Ordinary extraordinary leaders
Our leadership development podcast series offers support and encouragement for existing, new and aspiring leaders in voluntary, community or social enterprises across North Yorkshire.
‘Ordinary Extraordinary Leaders’ offers leaders an easily accessible and flexible development opportunity – with something for everyone, no matter where they are in their career.
Ordinary extraordinary leaders
Meet Peter Principle
Mike Hickman, Leadership Training and Development Manager at Community First Yorkshire, invites you to meet Peter (or Petra) Principle. What happens when someone is promoted to the point of incompetence? Mike explains why this isn't necessarily a bad thing with the right support to help leaders to grow. He explains that, if you are conscious of what it is you can’t do, if you’re conscious of your incompetence, it just means you don’t know how to do something yet, and with the right development, you’ll be able to progress in the next phase of your career.
Meet Peter Principle
[00:00:00] Hi, welcome to the Ordinary Extraordinary Leaders podcast. You may recognize this voice. I've done two previous podcasts in this series. My name is Mike Hickman. I'm leadership development and training manager at Community First Yorkshire and, actually, I'm not important in this story, Peter is - or, if you prefer, Petra.
Do you remember the Mr. Man and the Little Miss books, written by, what was it, Roger Hargreaves? The children's books and a children's TV series from a while back - Mr. Happy, Little Miss Sunshine, Mr. Nosey? All of those different characters representing different character traits so that children can pick up on how people are.

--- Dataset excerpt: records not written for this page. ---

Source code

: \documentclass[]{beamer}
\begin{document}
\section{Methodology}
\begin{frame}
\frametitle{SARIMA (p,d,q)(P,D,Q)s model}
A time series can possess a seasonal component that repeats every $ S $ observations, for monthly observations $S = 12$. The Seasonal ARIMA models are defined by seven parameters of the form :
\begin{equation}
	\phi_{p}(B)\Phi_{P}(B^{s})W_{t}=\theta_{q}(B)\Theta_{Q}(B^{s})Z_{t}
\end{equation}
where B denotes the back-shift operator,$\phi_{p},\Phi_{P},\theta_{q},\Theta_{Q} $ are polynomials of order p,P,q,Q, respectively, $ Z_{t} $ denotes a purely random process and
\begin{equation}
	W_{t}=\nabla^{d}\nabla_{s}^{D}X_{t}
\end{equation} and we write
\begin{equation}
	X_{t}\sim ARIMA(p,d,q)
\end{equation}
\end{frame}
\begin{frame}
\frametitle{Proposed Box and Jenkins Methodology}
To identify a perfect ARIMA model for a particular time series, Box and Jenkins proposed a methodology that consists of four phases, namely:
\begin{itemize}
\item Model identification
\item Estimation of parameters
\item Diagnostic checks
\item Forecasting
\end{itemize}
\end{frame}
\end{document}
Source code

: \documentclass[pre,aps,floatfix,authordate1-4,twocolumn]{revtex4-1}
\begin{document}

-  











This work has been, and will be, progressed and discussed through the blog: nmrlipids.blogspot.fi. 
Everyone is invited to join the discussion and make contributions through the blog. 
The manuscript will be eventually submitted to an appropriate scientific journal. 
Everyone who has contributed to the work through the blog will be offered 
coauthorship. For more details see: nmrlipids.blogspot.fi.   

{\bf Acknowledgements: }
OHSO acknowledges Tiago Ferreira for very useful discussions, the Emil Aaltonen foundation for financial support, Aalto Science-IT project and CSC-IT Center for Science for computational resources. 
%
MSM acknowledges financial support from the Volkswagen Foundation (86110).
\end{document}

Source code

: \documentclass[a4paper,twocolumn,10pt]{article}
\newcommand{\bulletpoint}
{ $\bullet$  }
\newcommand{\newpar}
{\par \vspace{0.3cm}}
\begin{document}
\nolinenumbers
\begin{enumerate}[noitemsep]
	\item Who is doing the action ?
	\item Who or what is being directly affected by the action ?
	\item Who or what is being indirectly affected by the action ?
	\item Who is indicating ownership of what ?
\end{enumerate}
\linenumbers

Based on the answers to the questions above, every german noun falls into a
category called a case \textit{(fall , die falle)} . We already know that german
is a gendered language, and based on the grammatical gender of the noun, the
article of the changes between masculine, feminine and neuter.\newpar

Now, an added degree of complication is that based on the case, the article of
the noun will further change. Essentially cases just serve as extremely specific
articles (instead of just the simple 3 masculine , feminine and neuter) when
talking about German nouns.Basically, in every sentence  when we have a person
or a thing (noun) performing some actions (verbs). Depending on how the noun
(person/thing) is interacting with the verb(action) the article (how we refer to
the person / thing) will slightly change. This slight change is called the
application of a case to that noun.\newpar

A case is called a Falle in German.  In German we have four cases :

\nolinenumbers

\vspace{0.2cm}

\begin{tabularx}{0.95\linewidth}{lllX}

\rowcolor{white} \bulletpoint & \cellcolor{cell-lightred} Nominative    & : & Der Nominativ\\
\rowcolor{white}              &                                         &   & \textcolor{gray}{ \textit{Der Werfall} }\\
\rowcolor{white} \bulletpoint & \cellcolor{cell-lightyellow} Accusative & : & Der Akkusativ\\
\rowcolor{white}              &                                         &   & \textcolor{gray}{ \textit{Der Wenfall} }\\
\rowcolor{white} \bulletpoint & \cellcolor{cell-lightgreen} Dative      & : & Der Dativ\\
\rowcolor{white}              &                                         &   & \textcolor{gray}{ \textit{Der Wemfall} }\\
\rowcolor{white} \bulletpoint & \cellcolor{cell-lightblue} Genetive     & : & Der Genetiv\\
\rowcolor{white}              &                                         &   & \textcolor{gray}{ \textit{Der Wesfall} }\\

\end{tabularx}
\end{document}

Well, that's it. Peter, or Petra if you prefer, is an example of this. The Peter Principle is a [00:01:00] character trait in principle. Ha, no pun intended. Um, so I want you to imagine for a moment a little bit like the Mr Men or the Little Miss coming towards the camera in that lovely cartoon with Arthur Lowe's gorgeous voice - which I can only envy - and you're watching Peter or Petra approach the camera and they've had a wonderful career. Peter and or Petra, they've been, maybe a financial officer. Maybe they have worked their way up the rungs of the organisation, promoted and promoted and promoted. They've done well. They have a nice suit; maybe some nice appropriate jewelery to go with that.
Peter might have a beard. Petra might have a gorgeous bouffant. They look the part. And they get promoted to the point, and here's the thing, where they arrive in a job with an office, and a name above a door, and a set of responsibilities, and a staff of however many, and they think, perhaps for the first time in their career, [00:02:00] "I don't know how to do this."
That is the Peter Principle. The Peter Principle comes from the writer Lawrence J. Peter; and it's a few decades old now. And it comes across as a somewhat unpleasant, perhaps, view that what will happen to you in your career is you will be promoted to the point of incompetence. And why do we mention this?
Why is that important to us? It's very important to us. It's very important to what we do here with the Leadership Hub. It's very important to our community. It's very important to the whole of North Yorkshire and beyond. And we might be thinking of leaders in lots of areas other than VCSE.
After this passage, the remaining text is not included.